Things I need to note are that I compiled the kernel with nvidia and dummy network driver (or something like that) as a module. I didn't know what it is, but it was marked automatically, so I didn't touch it  :Smile:  anyway, it's a module, and I didn't load it.

I *did* add support to my 8139 chip when I compiled the kernel. 
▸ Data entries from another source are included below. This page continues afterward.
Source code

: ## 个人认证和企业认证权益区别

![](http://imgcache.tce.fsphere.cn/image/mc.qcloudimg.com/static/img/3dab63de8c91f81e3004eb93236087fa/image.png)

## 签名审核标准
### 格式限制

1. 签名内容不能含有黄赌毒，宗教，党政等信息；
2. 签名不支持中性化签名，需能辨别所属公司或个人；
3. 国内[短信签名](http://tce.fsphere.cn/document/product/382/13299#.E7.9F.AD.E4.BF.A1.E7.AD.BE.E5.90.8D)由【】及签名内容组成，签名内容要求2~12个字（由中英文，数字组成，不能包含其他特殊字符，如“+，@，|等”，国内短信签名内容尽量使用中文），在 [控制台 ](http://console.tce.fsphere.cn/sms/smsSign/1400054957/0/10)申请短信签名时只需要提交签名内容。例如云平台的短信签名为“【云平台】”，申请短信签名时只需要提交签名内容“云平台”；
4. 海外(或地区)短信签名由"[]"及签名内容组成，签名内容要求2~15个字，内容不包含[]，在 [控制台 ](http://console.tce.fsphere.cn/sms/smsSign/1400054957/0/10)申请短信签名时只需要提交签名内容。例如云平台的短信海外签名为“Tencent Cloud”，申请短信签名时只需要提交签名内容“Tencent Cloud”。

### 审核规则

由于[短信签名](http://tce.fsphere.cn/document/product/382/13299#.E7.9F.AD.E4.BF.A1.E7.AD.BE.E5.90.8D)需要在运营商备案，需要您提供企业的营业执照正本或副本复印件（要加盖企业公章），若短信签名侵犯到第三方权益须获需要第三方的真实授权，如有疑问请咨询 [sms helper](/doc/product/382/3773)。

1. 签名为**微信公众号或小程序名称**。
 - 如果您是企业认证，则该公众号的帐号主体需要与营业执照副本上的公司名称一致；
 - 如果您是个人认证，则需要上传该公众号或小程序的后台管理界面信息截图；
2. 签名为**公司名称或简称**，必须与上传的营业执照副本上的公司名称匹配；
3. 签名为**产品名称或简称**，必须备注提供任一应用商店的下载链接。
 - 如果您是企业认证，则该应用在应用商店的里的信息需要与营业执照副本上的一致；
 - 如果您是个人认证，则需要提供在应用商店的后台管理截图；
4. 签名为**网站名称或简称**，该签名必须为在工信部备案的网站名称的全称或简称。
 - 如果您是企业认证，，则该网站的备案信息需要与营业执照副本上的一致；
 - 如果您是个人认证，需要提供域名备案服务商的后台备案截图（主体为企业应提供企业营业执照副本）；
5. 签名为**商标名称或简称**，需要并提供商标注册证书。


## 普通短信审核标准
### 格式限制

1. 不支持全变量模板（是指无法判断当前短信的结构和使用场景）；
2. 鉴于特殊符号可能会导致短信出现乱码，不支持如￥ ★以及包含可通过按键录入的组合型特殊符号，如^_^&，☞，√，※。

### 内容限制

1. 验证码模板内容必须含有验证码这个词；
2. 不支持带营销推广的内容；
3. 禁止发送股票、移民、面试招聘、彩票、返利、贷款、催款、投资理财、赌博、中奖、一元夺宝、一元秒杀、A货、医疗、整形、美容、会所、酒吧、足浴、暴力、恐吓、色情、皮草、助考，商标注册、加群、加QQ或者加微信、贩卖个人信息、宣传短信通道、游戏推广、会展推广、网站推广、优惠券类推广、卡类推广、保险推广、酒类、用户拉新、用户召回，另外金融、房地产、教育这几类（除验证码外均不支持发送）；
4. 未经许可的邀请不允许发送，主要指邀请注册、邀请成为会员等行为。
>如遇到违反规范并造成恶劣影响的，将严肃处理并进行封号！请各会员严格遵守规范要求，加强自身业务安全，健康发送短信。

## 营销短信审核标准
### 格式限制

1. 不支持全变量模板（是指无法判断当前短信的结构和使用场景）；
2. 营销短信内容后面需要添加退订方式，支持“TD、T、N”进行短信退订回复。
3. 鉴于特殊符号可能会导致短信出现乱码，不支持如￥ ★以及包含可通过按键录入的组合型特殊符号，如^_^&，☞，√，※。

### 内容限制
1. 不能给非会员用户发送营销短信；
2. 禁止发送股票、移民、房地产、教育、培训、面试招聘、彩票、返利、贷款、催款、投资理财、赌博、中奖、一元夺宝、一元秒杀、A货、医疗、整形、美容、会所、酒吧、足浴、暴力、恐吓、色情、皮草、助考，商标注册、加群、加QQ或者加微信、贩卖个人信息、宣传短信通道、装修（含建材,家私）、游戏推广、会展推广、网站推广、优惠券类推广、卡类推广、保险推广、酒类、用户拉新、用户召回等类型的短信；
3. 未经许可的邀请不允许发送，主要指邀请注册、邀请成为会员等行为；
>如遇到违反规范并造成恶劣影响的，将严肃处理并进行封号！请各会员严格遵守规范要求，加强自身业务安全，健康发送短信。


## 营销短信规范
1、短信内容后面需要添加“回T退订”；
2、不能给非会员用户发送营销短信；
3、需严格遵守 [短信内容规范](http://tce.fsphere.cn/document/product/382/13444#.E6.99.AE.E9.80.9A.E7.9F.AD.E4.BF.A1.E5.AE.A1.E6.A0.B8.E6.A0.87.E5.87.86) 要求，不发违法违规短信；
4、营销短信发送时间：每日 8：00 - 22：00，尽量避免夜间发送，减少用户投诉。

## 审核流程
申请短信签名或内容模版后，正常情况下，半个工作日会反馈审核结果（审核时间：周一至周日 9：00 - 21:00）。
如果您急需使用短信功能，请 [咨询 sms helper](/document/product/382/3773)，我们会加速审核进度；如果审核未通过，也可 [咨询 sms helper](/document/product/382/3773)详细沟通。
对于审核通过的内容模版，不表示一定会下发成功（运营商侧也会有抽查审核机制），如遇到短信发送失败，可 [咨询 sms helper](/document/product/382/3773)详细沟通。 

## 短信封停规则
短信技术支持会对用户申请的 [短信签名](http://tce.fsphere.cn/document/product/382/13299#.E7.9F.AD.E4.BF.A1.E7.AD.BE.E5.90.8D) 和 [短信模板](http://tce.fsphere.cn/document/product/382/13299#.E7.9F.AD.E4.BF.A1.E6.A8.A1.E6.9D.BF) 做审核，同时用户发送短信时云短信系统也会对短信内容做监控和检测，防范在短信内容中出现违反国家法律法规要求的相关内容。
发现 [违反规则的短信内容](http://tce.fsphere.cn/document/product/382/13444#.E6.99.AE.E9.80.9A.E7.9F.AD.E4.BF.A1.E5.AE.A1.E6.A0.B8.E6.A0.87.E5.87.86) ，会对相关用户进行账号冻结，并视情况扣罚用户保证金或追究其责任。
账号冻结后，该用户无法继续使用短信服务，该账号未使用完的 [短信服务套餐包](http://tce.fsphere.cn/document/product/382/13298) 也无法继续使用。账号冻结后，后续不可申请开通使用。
While gentoo boots, it says something about eth0 (like it found or recognized it, and that my ip is 192.168.0.2.

What do I do now?

----------

## gnuageux

Is there anyway that you can post the exact error that eth0 throws when you boot? Whats returned from /etc/init.d/net.eth0 start? Looks like you do have the module for your nic loaded. There are a couple of modules for Realtek cards, but the 8139too seems to be the one thats most commonly used. Another thing you may try is boot using the livecd, enable your network, and then run lsmod to see which modules its using to make sure that youve got the same compiled.

 *Quote:*   

> There are two steps to getting your network up. 
> 
> 1) You need the kernel module for your NIC built and loaded. 
> 
> 2) You need /etc/conf.d/net configured 
> ...

 

These 3 steps do the following: 

1) Youve done this, as you have the 8139too module loaded.

2) take a look at /etc/conf.d/net - this is where all of the stack settings for the network interface (in ur case net.eth0) are stored. (I.e ip address, bdcast addy, netmask, gw)

3)rc-update tells your box to start the said service (net.eth0) at the default runlevel. Youve already done this b/c when you boot you see the error. You can see what services are set to run at the default run level by: ls /etc/runlevels/default. There are symlinks there that point back to the init scripts in /etc/init.d/

----------

## Daniel_2

 *gnuageux wrote:*   

> Is there anyway that you can post the exact error that eth0 throws when you boot? Whats returned from /etc/init.d/net.eth0 start? Looks like you do have the module for your nic loaded. There are a couple of modules for Realtek cards, but the 8139too seems to be the one thats most commonly used. Another thing you may try is boot using the livecd, enable your network, and then run lsmod to see which modules its using to make sure that youve got the same compiled.
> 
> 

 

I do not think it's an error at boot, I think it just says it has found it, normal message.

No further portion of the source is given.